Everyone knows the use that the National has made of an opinion, rather hypothetical than absolute, of M. Arago, in the matter of the fortifications.

[3] We have just had an example in the conviction of Dupoty. Dupoty, I have no doubt, was a stranger to the crime of Quénisset, and could come out of the accusation with honor by accepting his position as the accused and presenting a defense appropriate to his situation. But the National wanted the press to intervene in this affair; instead of defending himself, Dupoty spoke for his colleagues who were not involved and, victim of their selfishness, after piling up clumsiness upon clumsiness, the unfortunate journalist was condemned.
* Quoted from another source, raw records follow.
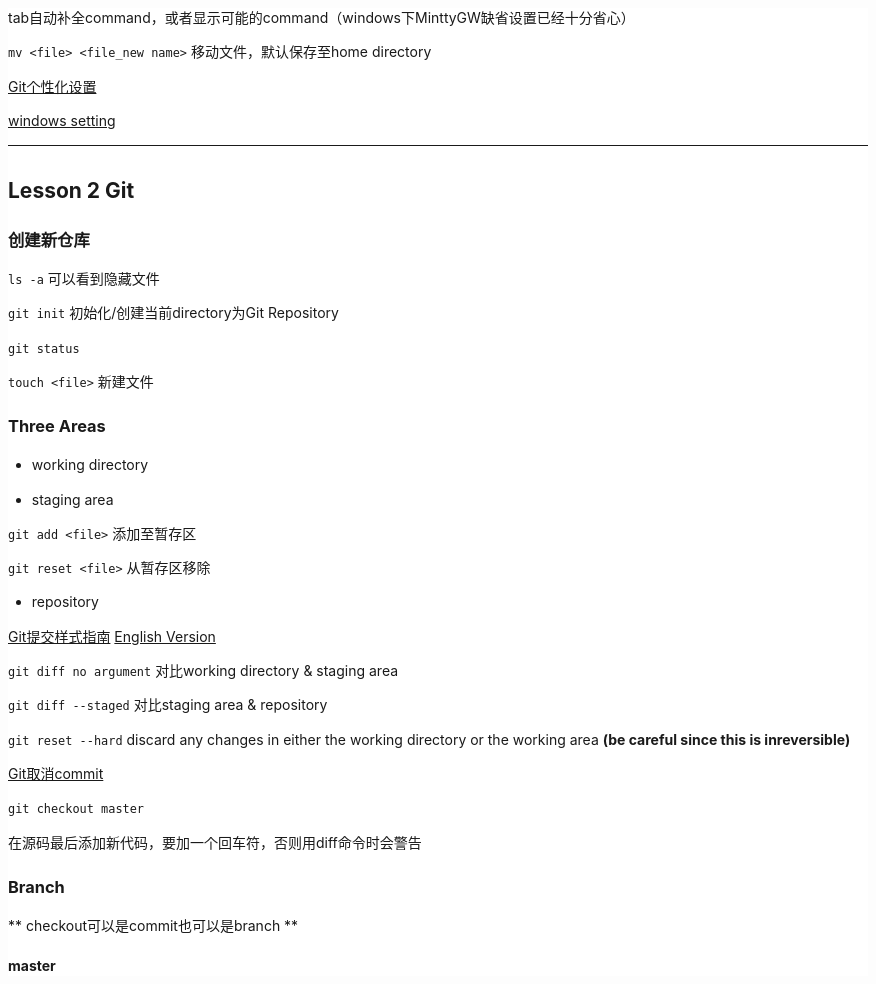 tab自动补全command，或者显示可能的command（windows下MinttyGW缺省设置已经十分省心）

`mv <file> <file_new name>` 移动文件，默认保存至home directory

[Git个性化设置](https://www.cnblogs.com/BugBrother/p/6963484.html)

[windows setting](https://classroom.udacity.com/courses/ud775/lessons/2980038599/concepts/33417185870923)

---

## Lesson 2 Git


### 创建新仓库

`ls -a` 可以看到隐藏文件

`git init` 初始化/创建当前directory为Git Repository

`git status`

`touch <file>` 新建文件

### Three Areas

- working directory

- staging area

`git add <file>` 添加至暂存区

`git reset <file>` 从暂存区移除

- repository

[Git提交样式指南](https://github.com/udacity/frontend-nanodegree-styleguide-zh/blob/master/%E5%89%8D%E7%AB%AF%E5%B7%A5%E7%A8%8B%E5%B8%88%E7%BA%B3%E7%B1%B3%E5%AD%A6%E4%BD%8D%E6%A0%B7%E5%BC%8F%E6%8C%87%E5%8D%97%20-%20Git.md)
[English Version](http://udacity.github.io/frontend-nanodegree-styleguide/css.html)

`git diff no argument` 对比working directory & staging area

`git diff --staged` 对比staging area & repository

`git reset --hard` discard any changes in either the working directory or the working area **(be careful since this is inreversible)**

[Git取消commit](https://www.cnblogs.com/lyy-2016/p/6509707.html)

`git checkout master`

在源码最后添加新代码，要加一个回车符，否则用diff命令时会警告

### Branch

** checkout可以是commit也可以是branch **

#### master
Another lesson, also relating to the press, results from the Quénisset trial. If the famous law of disjunction had been adopted, it would have been possible to withdraw Dupoty from the jurisdiction of the court of peers and to have him brought before a jury, which would probably have acquitted him. In making this observation, I have no object in defending or attacking the law of disjunction; there is too much to say on this subject and all has not yet been said. But it is useful to recall these strokes of fortune at a time when good faith is so rare in political discussions, as much among those who reject as among those who propose.
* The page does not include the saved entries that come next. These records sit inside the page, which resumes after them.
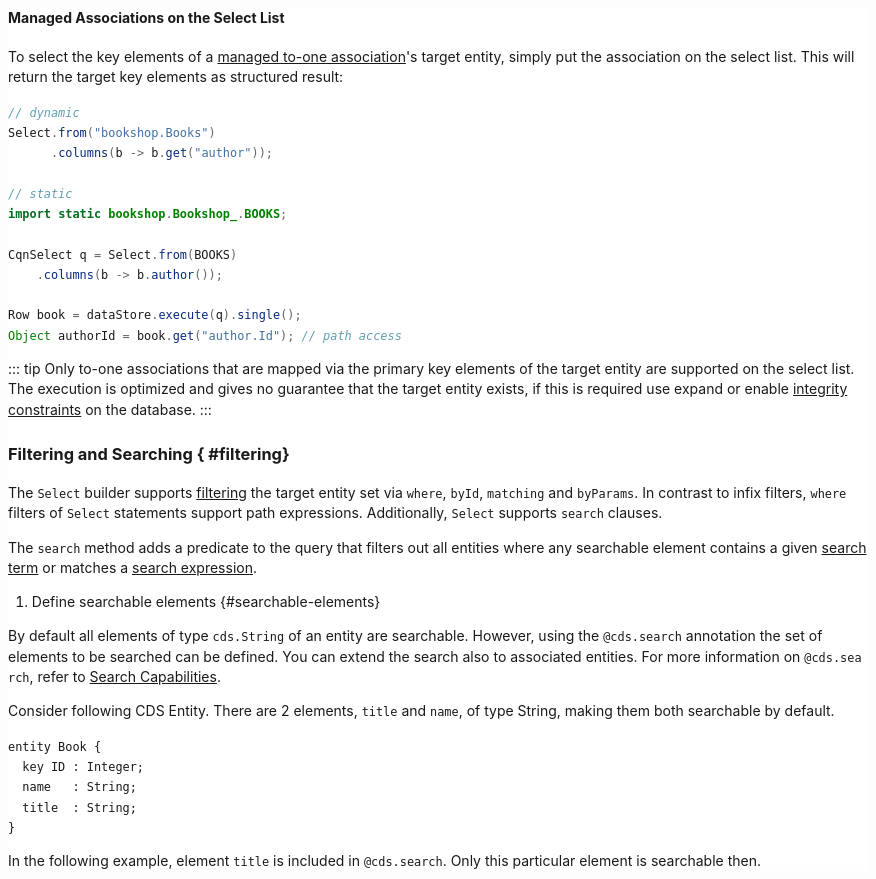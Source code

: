 #### Managed Associations on the Select List

To select the key elements of a [managed to-one association](../../cds/cdl#managed-associations)'s target entity, simply put the association on the select list. This will return the target key elements as structured result:

```java
// dynamic
Select.from("bookshop.Books")
      .columns(b -> b.get("author"));

// static
import static bookshop.Bookshop_.BOOKS;

CqnSelect q = Select.from(BOOKS)
    .columns(b -> b.author());

Row book = dataStore.execute(q).single();
Object authorId = book.get("author.Id"); // path access
```

::: tip
Only to-one associations that are mapped via the primary key elements of the target entity are supported on the select list. The execution is optimized and gives no guarantee that the target entity exists, if this is required use expand or enable [integrity constraints](../../guides/databases#db-constraints) on the database.
:::


### Filtering and Searching { #filtering}

The `Select` builder supports [filtering](#target-entity-filters) the target entity set via `where`, `byId`, `matching` and `byParams`. In contrast to infix filters, `where` filters of `Select` statements support path expressions. Additionally, `Select` supports `search` clauses.

The `search` method adds a predicate to the query that filters out all entities where any searchable element contains a given [search term](#search-term) or matches a [search expression](#search-expression).

1. Define searchable elements {#searchable-elements}

By default all elements of type `cds.String` of an entity are searchable. However, using the `@cds.search` annotation the set of elements to be searched can be defined. You can extend the search also to associated entities. For more information on `@cds.search`, refer to [Search Capabilities](../../guides/providing-services#searching-data).

Consider following CDS Entity. There are 2 elements, `title` and `name`, of type String, making them both searchable by default.

```cds
entity Book {
  key ID : Integer;
  name   : String;
  title  : String;
}
```
In the following example, element `title` is included in `@cds.search`. Only this particular element is searchable then.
[4] In its issue of December 1841, the newspaper la Fraternité has tried to show the communist tendencies of the present society, much as in my second memoir I had shown its egalitarian tendencies. But it is rare that the same proof can apply to two different theses. And first of all, the author of the article attributes to the communist principle what belongs to equality or to association itself; then his examples of community could not be more unfortunate. They are: 1st, the army, the civic guard, all that pertains to national defence. But it is obvious that all these institutions are in full decline, that they belong to another age and must disappear with the war of which they are the result. — 2. Hospitals, asylums, all public charitable establishments. But who does not see that all this is the product of the proprietary evil? What could be less social, in terms of law and hygiene, than hospitals, true centers of infection; the charity workshops, where the worker, badly remunerated, is not free; the asylum rooms, which bear witness to a devouring pauperism? And why weren’t prisons added? — 3. As to the colleges and other houses of public education, a distinction must be made. As community was once the cradle of the human race, so the child, detached from the womb of his mother, with whom his existence remained at first merged, must, before leading a life of his own and being reputed to be a man, pass through a community discipline. But as his education advances, the young man tends to enjoy the fullness of his freedom with an irresistible force; so we see in him the horror of college and boarding school increasing in direct proportion to his age. The fault of the Communists in this therefore consists in prolonging the childhood of the subject until the end of his career.

It is not enough to cite facts, they must also be assessed.